As promised, the best sourdough bread I have ever made - dare I say it may be the best bread I have ever baked. Really, this bread was perfect - super thick crunchy crust on the outside, soft and chewy on the inside with a bit of sweetness from the dates.
Making this bread takes a bit of effort, but is so worth the time. I was able to make this on Sunday morning, in between rises/resting I would set a timer for 30 minutes and clean the kitchen, fold a load of laundry or watch an episode of Sister Wives...I can't believe I just admitted I watch Sister Wives - it is so interesting though!

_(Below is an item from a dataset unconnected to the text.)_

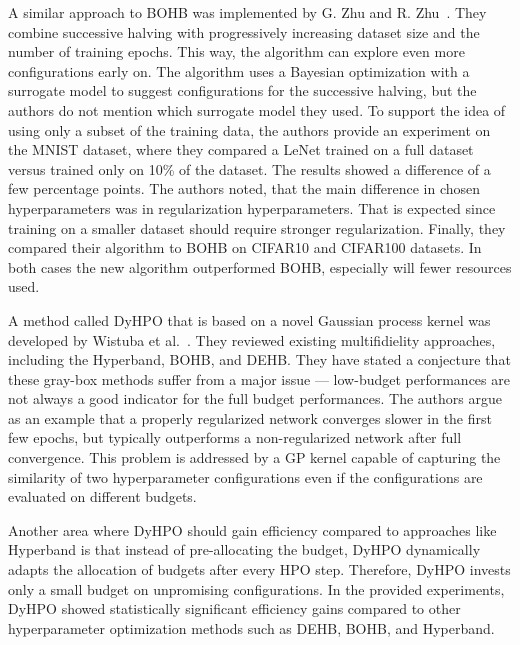 A similar approach to BOHB was implemented by G. Zhu and R. Zhu~\cite{zhu2020accelerating}. They combine successive halving with progressively increasing dataset size and the number of training epochs. This way, the algorithm can explore even more configurations early on. The algorithm uses a Bayesian optimization with a surrogate model to suggest configurations for the successive halving, but the authors do not mention which surrogate model they used. To support the idea of using only a subset of the training data, the authors provide an experiment on the MNIST dataset, where they compared a LeNet trained on a full dataset versus trained only on 10\% of the dataset. The results showed a difference of a few percentage points. The authors noted, that the main difference in chosen hyperparameters was in regularization hyperparameters. That is expected since training on a smaller dataset should require stronger regularization. Finally, they compared their algorithm to BOHB on CIFAR10 and CIFAR100 datasets. In both cases the new algorithm outperformed BOHB, especially will fewer resources used.



A method called DyHPO that is based on a novel Gaussian process kernel was developed by Wistuba et al.~\cite{wistuba2022supervising}. They reviewed existing multifidielity approaches, including the Hyperband, BOHB, and DEHB. They have stated a conjecture that these gray-box methods suffer from a major issue --- low-budget performances are not always a good indicator for the full budget performances. The authors argue as an example that a properly regularized network converges slower in the first few epochs, but typically outperforms a non-regularized network after full convergence. This problem is addressed by a GP kernel capable of capturing the similarity of two hyperparameter configurations even if the configurations are evaluated on different budgets.

Another area where DyHPO should gain efficiency compared to approaches like Hyperband is that instead of pre-allocating the budget, DyHPO dynamically adapts the allocation of budgets after every HPO step. Therefore, DyHPO invests only a small budget on unpromising configurations. In the provided experiments, DyHPO showed statistically significant efficiency gains compared to other hyperparameter optimization methods such as DEHB, BOHB, and Hyperband.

The main bulk of the dough is mixed together the night before and allowed to rise overnight. Active time the following morning is limited, you simply need to ensure you are around every 30 minutes to fold and reshape the loaves a total of 3 times (90 minutes) + 45 minutes of bake time.
Folding and reshaping the loaves is easy - simply fold each loaf into a letter, reshape seam side down and allow to rise for 30 minutes- repeat two additional times for a total of 3 reshaping/resting periods. The folding creates structure and traps air in between the layers of dough creating amazing texture and softness.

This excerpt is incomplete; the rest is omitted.